The positive sample was detected at a market in Tuen Mun on May 16. The stall sells live chickens and pigeons and is one of two at the market. Tests on poultry from the other stall were negative.
The live-poultry suspension will be in place until inspections of all local poultry farms are completed and specimens are negative, Ko Wing-man, MBBS, Hong Kong's secretary of food and health, said today at a press briefing.
Among other response steps, all 4,500 poultry at Hong Kong's only poultry wholesale market will be culled, though all samples collected from the site have tested negative, Xinhua, China's state news agency, reported today.
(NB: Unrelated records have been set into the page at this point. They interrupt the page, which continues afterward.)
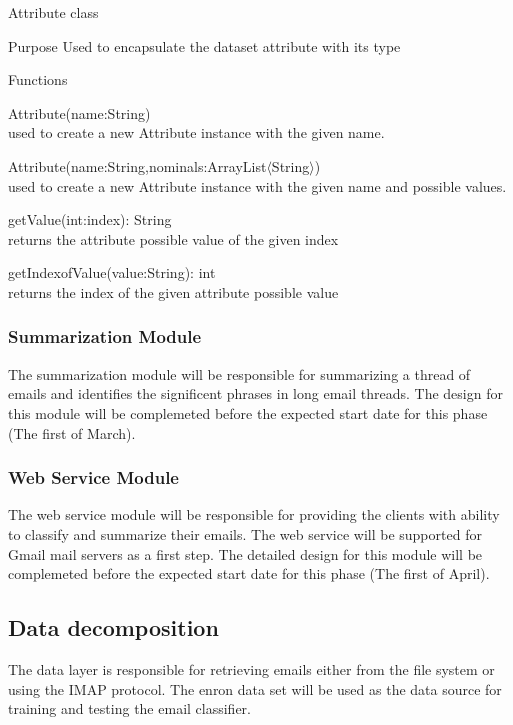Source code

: \documentclass[12pt]{article}
\newenvironment{my_itemize}
{\begin{itemize}
  \setlength{\itemsep}{0cm}
  \setlength{\parskip}{0cm}}
{\end{itemize}}
\newenvironment{my_desc}
{\begin{description}
  \setlength{\itemsep}{0cm}
  \setlength{\parskip}{0cm}}
{\end{description}}
\begin{document}
\begin{my_itemize}
  \item Attribute class
  \begin{my_desc}
    \item[Purpose] Used to encapsulate the dataset attribute with its type
    \item[Functions] \hfill
    \begin{my_itemize}
      \item Attribute(name:String) \\
      used to create a new Attribute instance with the given name.
      \item Attribute(name:String,nominals:ArrayList$\langle$String$\rangle$) \\
      used to create a new Attribute instance with the given name and possible values.
      \item getValue(int:index): String \\
      returns the attribute possible value of the given index
      \item getIndexofValue(value:String): int \\
      returns the index of the given attribute possible value
    \end{my_itemize}

  \end{my_desc}

\end{my_itemize}

\subsubsection{Summarization Module}
The summarization module will be responsible for summarizing a thread of emails and identifies the significent phrases in long email threads. The design for this module will be complemeted before the expected start date for this phase (The first of March).

\subsubsection{Web Service Module}
The web service module will be responsible for providing the clients with ability to classify and summarize their emails. The web service will be supported for Gmail mail servers as a first step. The detailed design for this module will be complemeted before the expected start date for this phase (The first of April).

\subsection{Data decomposition}
The data layer is responsible for retrieving emails either from the file system or using the IMAP protocol. The enron data set will be used as the data source for training and testing the email classifier.
\end{document}
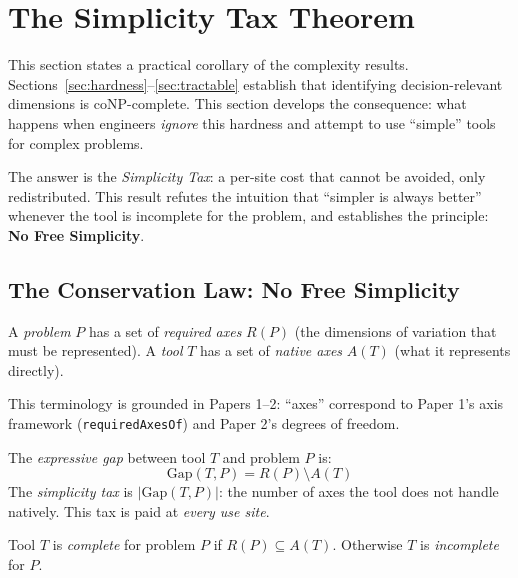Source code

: \section{The Simplicity Tax Theorem}\label{sec:simplicity-tax}

This section states a practical corollary of the complexity results. Sections~\ref{sec:hardness}--\ref{sec:tractable} establish that identifying decision-relevant dimensions is coNP-complete. This section develops the consequence: what happens when engineers \emph{ignore} this hardness and attempt to use ``simple'' tools for complex problems.

The answer is the \emph{Simplicity Tax}: a per-site cost that cannot be avoided, only redistributed. This result refutes the intuition that ``simpler is always better'' whenever the tool is incomplete for the problem, and establishes the principle: \textbf{No Free Simplicity}.

\subsection{The Conservation Law: No Free Simplicity}\label{sec:conservation}

\begin{definition}\label{def:problem-tool}
A \emph{problem} $P$ has a set of \emph{required axes} $R(P)$ (the dimensions of variation that must be represented). A \emph{tool} $T$ has a set of \emph{native axes} $A(T)$ (what it represents directly).
\end{definition}

This terminology is grounded in Papers 1--2: ``axes'' correspond to Paper 1's axis framework (\texttt{requiredAxesOf}) and Paper 2's degrees of freedom.

\begin{definition}\label{def:expressive-gap}
The \emph{expressive gap} between tool $T$ and problem $P$ is:
\[\text{Gap}(T, P) = R(P) \setminus A(T)\]
The \emph{simplicity tax} is $|\text{Gap}(T, P)|$: the number of axes the tool does not handle natively. This tax is paid at \emph{every use site}.
\end{definition}

\begin{definition}\label{def:complete-incomplete}
Tool $T$ is \emph{complete} for problem $P$ if $R(P) \subseteq A(T)$. Otherwise $T$ is \emph{incomplete} for $P$.
\end{definition}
Tests from 9 of Hong Kong's poultry farms yielded no positive H7N9 results, and inspection and sampling will take place at the remaining 20 chicken farms.
Jun 5 Hong Kong government statement
Jun 6 Hong Kong press release
Jun 6 Xinhua story
Study finds H7 exposure in Egyptian poultry workers
Though no human infections of H7 avian flu have been reported in Egypt, the country's poultry growers have been exposed to the strain, according to a 3-year prospective cohort seroprevalence study published Jun 3 in PLoS One.
H7 viruses haven't been found during active surveillance in Egyptian poultry, but H7N3, H7N7, and H7N9 have been isolated from wild birds, with those strains closely related to low-pathogenicity Eurasian, African, or Central Asian lineage viruses.
For the H7 study, Egyptian researchers and their collaborators from St. Jude Children's Research Hospital in Memphis, Tenn., used sera collected as part of a 3-year cohort study on H5N1 and H9N2 seroprevalence, which was found to be 2% and 5% to 7%, respectively.
Those enrolled in the study included 750 poultry-exposed people from five Egyptian governorates and 250 unexposed controls from Cairo. The samples were collected at the end of 2010 and early 2011 for baseline data, then after 1 year and 2 years.
In the exposed group, annual seroprevalence levels were 0%, 1.9%, and 2.1% as measured by microneutralization assay. For the control group, seroprevalence was 0% for each of the 3 years. The researchers confirmed their findings with western blot and immunofluorescence assays.
The team said the findings show a need to monitor the threat of H7 virus spread to exposed poultry workers.